A significant increase in the phylum Actinobacteria and the family Bifidobacteria in the stool was not seen in obese individuals, however there was a trend in that direction (Fig. 2B, 3B). The lack of positive association may be due to the relatively small samples size of ten individuals in each group, and with larger samples sizes a significant increase may be seen. There was a statistically significant increase in the phylum Fusobacteria in the stool of obese individuals but this increase was not followed through at the family (Fusobacteriaceae) level and is of unclear significance. The species Fusobacterium nucleatum has been shown to be associated with colon cancer, although this association has not been universally reproduced[41, 42].
In lean individuals there was also an increase in the family of EtOH8 anaerobic bacteria, (Fig. 3C), but relatively little is known about the biological significance of this and it is difficult to speculate. The uncultured S24-7, a member of the Bacteroidetes family, was reduced in lean individuals while taking Q-CAN® (Fig. 3A). S24-7 are highly anaerobic bacteria that are localized to the gastrointestinal tracts of homeothermic animals and are increasingly being recognized as a numerically predominant member of the gut microbiota but due to the inability to culture them little is known about the nature of their interactions with the host[43].

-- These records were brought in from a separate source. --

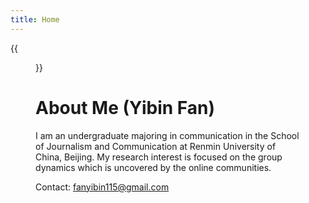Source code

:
 ```yaml
---
title: Home
---
```


{{<figure src="https://animalcorner.org/wp-content/uploads/2020/07/Japanese-Dog-Breeds-Akita.jpg" title="This is me, which is me (我就是我，不一样的烟火)" width="450">}}

# About Me (Yibin Fan)
I am an undergraduate majoring in communication in the School of Journalism and Communication at Renmin University of China, Beijing. My research interest is focused on the group dynamics which is uncovered by the online communities.

Contact: fanyibin115@gmail.com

At the genus level there was an increase in Blautia (family: Lachnospiraceae, order: Clostridiales, class: Clostridia, and phylum: Firmicutes) (Fig. 4A). Higher levels of Blautia have been associated with several positive health features including nutrient assimilation, immunological health, lower amount of visceral fat, reduced risk of graft versus host disease and [44-46], and administration of Blautia has been proposed as a treatment for cancer[47].
In the saliva of lean individuals there was an increase in family Veillonellaceae (phylum Firmicutes, with three genera Veillonella, Acidaminococcus, and Megasphaera) while on Q-CAN® (Fig. 6A). Members of the family Veillonellaceae are of particular interest for their probiotic effects but to date this has been investigated in animal husbandry with trials showing improvement in energy balance and inhibiting colonization by antibiotic resistance strains of bacteria[48, 49]. If it will be interesting to see if such beneficial effects are also found in the future in humans.
In addition to the phylogenetic analysis above it is important to consider analysis at a functional level by addressing changes in genes with a shared function. An example of this is the consideration of bacterial genes whose products are capable of metabolizing estrogens, identified as the estrobolome[50, 51]. A subgroup of estrogens undergoes a first passage in the liver with glucuronization or sulfunation allowing for excretion in bile, urine and feces. These estrogens can be uncombined by enteric bacterial β-glucuronidase and β-glucosidase, determining their resorption in blood circulation. At present the metabolic functions of a minority of bacterial genes has been identified. As this increases the data set presented here will be increasingly valuable and allow for analysis of Q-CAN induced changes in the functional capacity of the microbiome.
When comparing the lean and obese populations it is clear that Q-CAN® consumption resulted in a greater number of changes in the lean than the obese (Phylum lean 1: obese 1, family lean 3: obese 0, genus lean 3: obese 0). This may be due to the microbiota of obese individuals having less diversity and therefore less opportunity for Q-CAN® to interact with a range of microbes[52, 53].